**What the task asks**. All lines from the one containing "- An attribute" to the end of the entries below must be output exactly, and no other lines.

**Given records**.
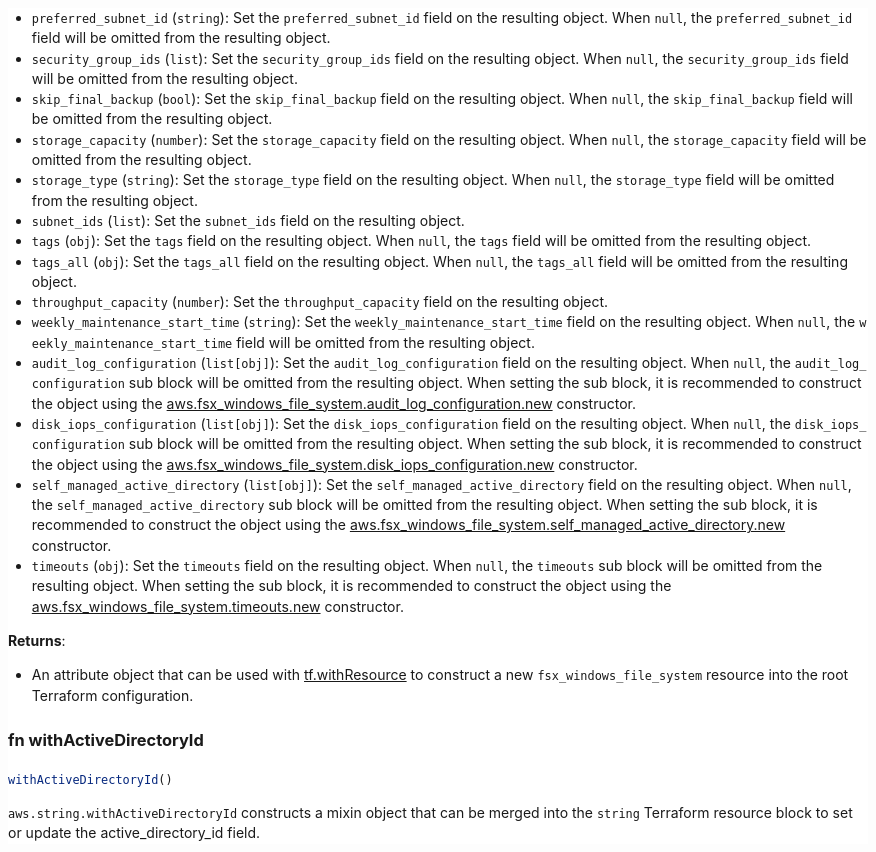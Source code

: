   - `preferred_subnet_id` (`string`): Set the `preferred_subnet_id` field on the resulting object. When `null`, the `preferred_subnet_id` field will be omitted from the resulting object.
  - `security_group_ids` (`list`): Set the `security_group_ids` field on the resulting object. When `null`, the `security_group_ids` field will be omitted from the resulting object.
  - `skip_final_backup` (`bool`): Set the `skip_final_backup` field on the resulting object. When `null`, the `skip_final_backup` field will be omitted from the resulting object.
  - `storage_capacity` (`number`): Set the `storage_capacity` field on the resulting object. When `null`, the `storage_capacity` field will be omitted from the resulting object.
  - `storage_type` (`string`): Set the `storage_type` field on the resulting object. When `null`, the `storage_type` field will be omitted from the resulting object.
  - `subnet_ids` (`list`): Set the `subnet_ids` field on the resulting object.
  - `tags` (`obj`): Set the `tags` field on the resulting object. When `null`, the `tags` field will be omitted from the resulting object.
  - `tags_all` (`obj`): Set the `tags_all` field on the resulting object. When `null`, the `tags_all` field will be omitted from the resulting object.
  - `throughput_capacity` (`number`): Set the `throughput_capacity` field on the resulting object.
  - `weekly_maintenance_start_time` (`string`): Set the `weekly_maintenance_start_time` field on the resulting object. When `null`, the `weekly_maintenance_start_time` field will be omitted from the resulting object.
  - `audit_log_configuration` (`list[obj]`): Set the `audit_log_configuration` field on the resulting object. When `null`, the `audit_log_configuration` sub block will be omitted from the resulting object. When setting the sub block, it is recommended to construct the object using the [aws.fsx_windows_file_system.audit_log_configuration.new](#fn-audit_log_configurationnew) constructor.
  - `disk_iops_configuration` (`list[obj]`): Set the `disk_iops_configuration` field on the resulting object. When `null`, the `disk_iops_configuration` sub block will be omitted from the resulting object. When setting the sub block, it is recommended to construct the object using the [aws.fsx_windows_file_system.disk_iops_configuration.new](#fn-disk_iops_configurationnew) constructor.
  - `self_managed_active_directory` (`list[obj]`): Set the `self_managed_active_directory` field on the resulting object. When `null`, the `self_managed_active_directory` sub block will be omitted from the resulting object. When setting the sub block, it is recommended to construct the object using the [aws.fsx_windows_file_system.self_managed_active_directory.new](#fn-self_managed_active_directorynew) constructor.
  - `timeouts` (`obj`): Set the `timeouts` field on the resulting object. When `null`, the `timeouts` sub block will be omitted from the resulting object. When setting the sub block, it is recommended to construct the object using the [aws.fsx_windows_file_system.timeouts.new](#fn-timeoutsnew) constructor.

**Returns**:
  - An attribute object that can be used with [tf.withResource](https://github.com/tf-libsonnet/core/tree/main/docs#fn-withresource) to construct a new `fsx_windows_file_system` resource into the root Terraform configuration.


### fn withActiveDirectoryId

```ts
withActiveDirectoryId()
```

`aws.string.withActiveDirectoryId` constructs a mixin object that can be merged into the `string`
Terraform resource block to set or update the active_directory_id field.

**Task response**.
  - An attribute object that can be used with [tf.withResource](https://github.com/tf-libsonnet/core/tree/main/docs#fn-withresource) to construct a new `fsx_windows_file_system` resource into the root Terraform configuration.


### fn withActiveDirectoryId

```ts
withActiveDirectoryId()
```

`aws.string.withActiveDirectoryId` constructs a mixin object that can be merged into the `string`
Terraform resource block to set or update the active_directory_id field.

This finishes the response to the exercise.